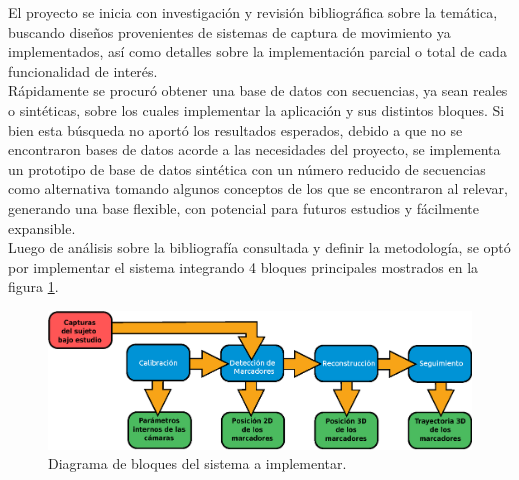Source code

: \vspace{5 mm}

El proyecto se inicia con investigación y revisión bibliográfica sobre la temática, buscando diseños provenientes de sistemas de captura de movimiento ya implementados, así como  detalles sobre la implementación parcial o total de cada funcionalidad de interés. 
\\ 

Rápidamente se procuró obtener una base de datos con secuencias, ya sean reales o sintéticas, sobre los cuales implementar la aplicación y sus distintos bloques. Si bien esta búsqueda no aportó los resultados esperados,
 debido a que no se encontraron bases de datos acorde a las necesidades del proyecto, se implementa un prototipo de base de datos sintética con un número reducido de secuencias como alternativa tomando algunos conceptos de los que se encontraron al relevar, generando una base flexible, con potencial para futuros estudios y fácilmente expansible.
\\ 

 Luego de análisis sobre la bibliografía consultada y definir la metodología, se optó por implementar el sistema integrando 4 bloques principales mostrados en la figura \ref{bloquesSistintro}. 

 \begin{figure}[H]
\begin{center}
\includegraphics[scale=0.8]{img/Sistema_completo/Diagrama_de_bloques.eps}
\end{center}
\caption{Diagrama de bloques del sistema a implementar.}
\label{bloquesSistintro}
\end{figure}

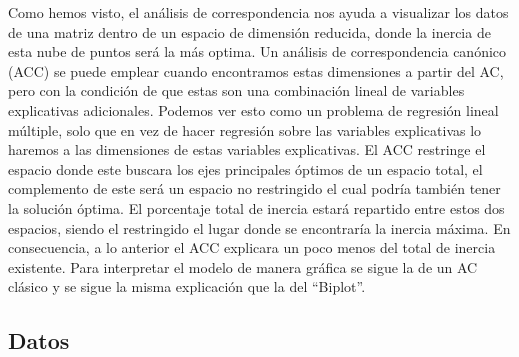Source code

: Como hemos visto, el análisis de correspondencia nos ayuda a visualizar
los datos de una matriz dentro de un espacio de dimensión reducida,
donde la inercia de esta nube de puntos será la más optima. Un análisis
de correspondencia canónico (ACC) se puede emplear cuando encontramos
estas dimensiones a partir del AC, pero con la condición de que estas
son una combinación lineal de variables explicativas adicionales.
Podemos ver esto como un problema de regresión lineal múltiple, solo que
en vez de hacer regresión sobre las variables explicativas lo haremos a
las dimensiones de estas variables explicativas. El ACC restringe el
espacio donde este buscara los ejes principales óptimos de un espacio
total, el complemento de este será un espacio no restringido el cual
podría también tener la solución óptima. El porcentaje total de inercia
estará repartido entre estos dos espacios, siendo el restringido el
lugar donde se encontraría la inercia máxima. En consecuencia, a lo
anterior el ACC explicara un poco menos del total de inercia existente.
Para interpretar el modelo de manera gráfica se sigue la de un AC
clásico y se sigue la misma explicación que la del ``Biplot''.

\hypertarget{datos}{%
\subsection{Datos}\label{datos}}



\address{%
William F. Tandazo-Vargas\\
ESPOL\\%
line 1\\ line 2\\
%
%
%
\\\href{mailto:wtandazo@espol.edu.ec}{\nolinkurl{wtandazo@espol.edu.ec}}
}
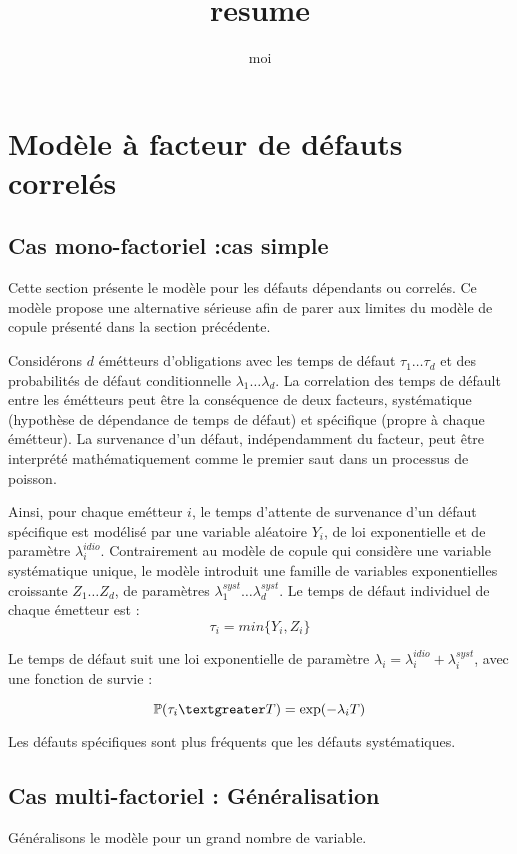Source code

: \documentclass[10pt,a4paper]{article}
\author{moi}
\title{resume}
\begin{document}
	
	\section{Modèle à facteur de défauts correlés}
	
	\subsection{Cas mono-factoriel :cas simple}
	
	Cette section présente le modèle pour les défauts dépendants ou correlés. Ce modèle propose une alternative sérieuse afin de parer aux limites du modèle de copule présenté dans la section précédente.
	
	Considérons $d$  émétteurs d'obligations avec les temps de défaut $ \tau_1 \ldots \tau_d $ et des probabilités de défaut conditionnelle $ \lambda_1 \ldots \lambda_d $. La correlation des temps de défault  entre les émétteurs peut être la conséquence de deux facteurs, systématique (hypothèse de dépendance de temps de défaut) et spécifique (propre à chaque émétteur). La survenance d'un défaut, indépendamment du facteur, peut être interprété mathématiquement comme le premier saut dans un processus de poisson.
	
	Ainsi, pour chaque emétteur $ i $, le temps d'attente de survenance d'un défaut spécifique est modélisé par une variable aléatoire $ Y_i $, de loi exponentielle et de paramètre $ \lambda_i^{idio} $. Contrairement au modèle de copule qui considère une variable systématique unique, le modèle introduit une famille de variables exponentielles croissante $ Z_1 \ldots Z_d $, de paramètres $ \lambda_1^{syst} \ldots \lambda_d^{syst} $. Le temps de défaut individuel de chaque émetteur est : 
	$$ \tau_i = min\{ Y_i, Z_i\} $$
	
	Le temps de défaut suit une loi exponentielle de paramètre $ \lambda_i = \lambda_i^{idio} + \lambda_i^{syst}  $, avec une fonction de survie :
	
	$$\mathbb{P}( \tau_i \textgreater T) = \exp(-\lambda_i T) $$
	
	Les défauts spécifiques sont plus fréquents que les défauts systématiques.
	
	\subsection{Cas multi-factoriel : Généralisation}
	
	Généralisons le modèle pour un grand nombre de variable.
	
\end{document}
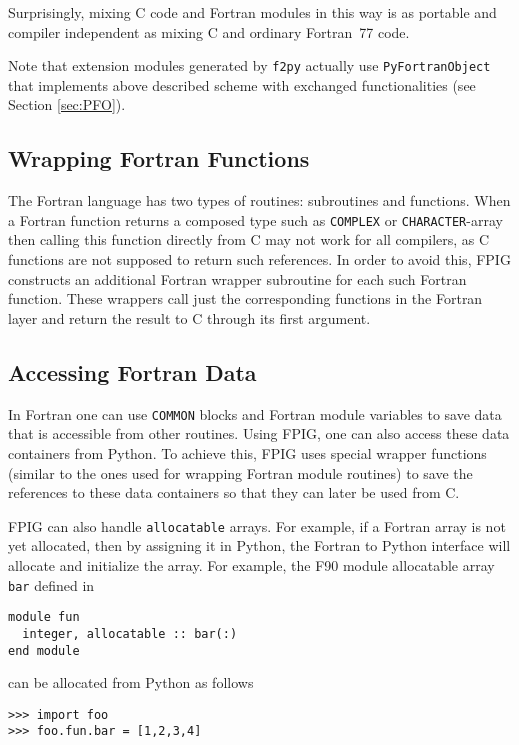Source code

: \documentclass[twocolumn]{article}
\newcommand{\fpy}{\texttt{f2py}\xspace}
\begin{document}
Surprisingly, mixing C code and Fortran modules in this way is as
portable and compiler independent as mixing C and ordinary Fortran~77
code.

Note that extension modules generated by \fpy actually use
\texttt{PyFortranObject} that implements above described scheme with
exchanged functionalities (see Section \ref{sec:PFO}).


\subsection{Wrapping Fortran Functions}
\label{sec:wrapfunc}

The Fortran language has two types of routines: subroutines and
functions. When a Fortran function returns a composed type such as
\texttt{COMPLEX} or \texttt{CHARACTER}-array then calling this
function directly from C may not work for all compilers, as C
functions are not supposed to return such references. In order to
avoid this, FPIG constructs an additional Fortran wrapper subroutine
for each such Fortran function. These wrappers call just the
corresponding functions in the Fortran layer and return the result to
C through its first argument.


\subsection{Accessing Fortran Data}
\label{sec:accsdata}

In Fortran one can use \texttt{COMMON} blocks and Fortran module
variables to save data that is accessible from other routines.  Using
FPIG, one can also access these data containers from Python. To achieve
this, FPIG uses special wrapper functions (similar to the ones used
for wrapping Fortran module routines) to save the references to these
data containers so that they can later be used from C.  

FPIG can also handle \texttt{allocatable} arrays. For example, if a
Fortran array is not yet allocated, then by assigning it in Python,
the Fortran to Python interface will allocate and initialize the
array.  For example, the F90 module allocatable array \texttt{bar}
defined in
\begin{verbatim}
module fun
  integer, allocatable :: bar(:)
end module
\end{verbatim}
can be allocated from Python as follows
\begin{verbatim}
>>> import foo
>>> foo.fun.bar = [1,2,3,4]
\end{verbatim}
\end{document}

Action item:
Copy out each line of the data exactly as it reads; skip the pictures.

Solution for this problem:
Source code

: \vspace{5 mm}

El proyecto se inicia con investigación y revisión bibliográfica sobre la temática, buscando diseños provenientes de sistemas de captura de movimiento ya implementados, así como  detalles sobre la implementación parcial o total de cada funcionalidad de interés. 
\\ 

Rápidamente se procuró obtener una base de datos con secuencias, ya sean reales o sintéticas, sobre los cuales implementar la aplicación y sus distintos bloques. Si bien esta búsqueda no aportó los resultados esperados,
 debido a que no se encontraron bases de datos acorde a las necesidades del proyecto, se implementa un prototipo de base de datos sintética con un número reducido de secuencias como alternativa tomando algunos conceptos de los que se encontraron al relevar, generando una base flexible, con potencial para futuros estudios y fácilmente expansible.
\\ 

 Luego de análisis sobre la bibliografía consultada y definir la metodología, se optó por implementar el sistema integrando 4 bloques principales mostrados en la figura \ref{bloquesSistintro}. 

 \begin{figure}[H]
\begin{center}
\includegraphics[scale=0.8]{img/Sistema_completo/Diagrama_de_bloques.eps}
\end{center}
\caption{Diagrama de bloques del sistema a implementar.}
\label{bloquesSistintro}
\end{figure}

Source code

: Como hemos visto, el análisis de correspondencia nos ayuda a visualizar
los datos de una matriz dentro de un espacio de dimensión reducida,
donde la inercia de esta nube de puntos será la más optima. Un análisis
de correspondencia canónico (ACC) se puede emplear cuando encontramos
estas dimensiones a partir del AC, pero con la condición de que estas
son una combinación lineal de variables explicativas adicionales.
Podemos ver esto como un problema de regresión lineal múltiple, solo que
en vez de hacer regresión sobre las variables explicativas lo haremos a
las dimensiones de estas variables explicativas. El ACC restringe el
espacio donde este buscara los ejes principales óptimos de un espacio
total, el complemento de este será un espacio no restringido el cual
podría también tener la solución óptima. El porcentaje total de inercia
estará repartido entre estos dos espacios, siendo el restringido el
lugar donde se encontraría la inercia máxima. En consecuencia, a lo
anterior el ACC explicara un poco menos del total de inercia existente.
Para interpretar el modelo de manera gráfica se sigue la de un AC
clásico y se sigue la misma explicación que la del ``Biplot''.

\hypertarget{datos}{%
\subsection{Datos}\label{datos}}



\address{%
William F. Tandazo-Vargas\\
ESPOL\\%
line 1\\ line 2\\
%
%
%
\\\href{mailto:wtandazo@espol.edu.ec}{\nolinkurl{wtandazo@espol.edu.ec}}
}
Source code

: \documentclass[10pt,a4paper]{article}
\author{moi}
\title{resume}
\begin{document}
	
	\section{Modèle à facteur de défauts correlés}
	
	\subsection{Cas mono-factoriel :cas simple}
	
	Cette section présente le modèle pour les défauts dépendants ou correlés. Ce modèle propose une alternative sérieuse afin de parer aux limites du modèle de copule présenté dans la section précédente.
	
	Considérons $d$  émétteurs d'obligations avec les temps de défaut $ \tau_1 \ldots \tau_d $ et des probabilités de défaut conditionnelle $ \lambda_1 \ldots \lambda_d $. La correlation des temps de défault  entre les émétteurs peut être la conséquence de deux facteurs, systématique (hypothèse de dépendance de temps de défaut) et spécifique (propre à chaque émétteur). La survenance d'un défaut, indépendamment du facteur, peut être interprété mathématiquement comme le premier saut dans un processus de poisson.
	
	Ainsi, pour chaque emétteur $ i $, le temps d'attente de survenance d'un défaut spécifique est modélisé par une variable aléatoire $ Y_i $, de loi exponentielle et de paramètre $ \lambda_i^{idio} $. Contrairement au modèle de copule qui considère une variable systématique unique, le modèle introduit une famille de variables exponentielles croissante $ Z_1 \ldots Z_d $, de paramètres $ \lambda_1^{syst} \ldots \lambda_d^{syst} $. Le temps de défaut individuel de chaque émetteur est : 
	$$ \tau_i = min\{ Y_i, Z_i\} $$
	
	Le temps de défaut suit une loi exponentielle de paramètre $ \lambda_i = \lambda_i^{idio} + \lambda_i^{syst}  $, avec une fonction de survie :
	
	$$\mathbb{P}( \tau_i \textgreater T) = \exp(-\lambda_i T) $$
	
	Les défauts spécifiques sont plus fréquents que les défauts systématiques.
	
	\subsection{Cas multi-factoriel : Généralisation}
	
	Généralisons le modèle pour un grand nombre de variable.
	
\end{document}
Source code

: \documentclass[twocolumn]{article}
\newcommand{\fpy}{\texttt{f2py}\xspace}
\begin{document}
Surprisingly, mixing C code and Fortran modules in this way is as
portable and compiler independent as mixing C and ordinary Fortran~77
code.

Note that extension modules generated by \fpy actually use
\texttt{PyFortranObject} that implements above described scheme with
exchanged functionalities (see Section \ref{sec:PFO}).


\subsection{Wrapping Fortran Functions}
\label{sec:wrapfunc}

The Fortran language has two types of routines: subroutines and
functions. When a Fortran function returns a composed type such as
\texttt{COMPLEX} or \texttt{CHARACTER}-array then calling this
function directly from C may not work for all compilers, as C
functions are not supposed to return such references. In order to
avoid this, FPIG constructs an additional Fortran wrapper subroutine
for each such Fortran function. These wrappers call just the
corresponding functions in the Fortran layer and return the result to
C through its first argument.


\subsection{Accessing Fortran Data}
\label{sec:accsdata}

In Fortran one can use \texttt{COMMON} blocks and Fortran module
variables to save data that is accessible from other routines.  Using
FPIG, one can also access these data containers from Python. To achieve
this, FPIG uses special wrapper functions (similar to the ones used
for wrapping Fortran module routines) to save the references to these
data containers so that they can later be used from C.  

FPIG can also handle \texttt{allocatable} arrays. For example, if a
Fortran array is not yet allocated, then by assigning it in Python,
the Fortran to Python interface will allocate and initialize the
array.  For example, the F90 module allocatable array \texttt{bar}
defined in
\begin{verbatim}
module fun
  integer, allocatable :: bar(:)
end module
\end{verbatim}
can be allocated from Python as follows
\begin{verbatim}
>>> import foo
>>> foo.fun.bar = [1,2,3,4]
\end{verbatim}
\end{document}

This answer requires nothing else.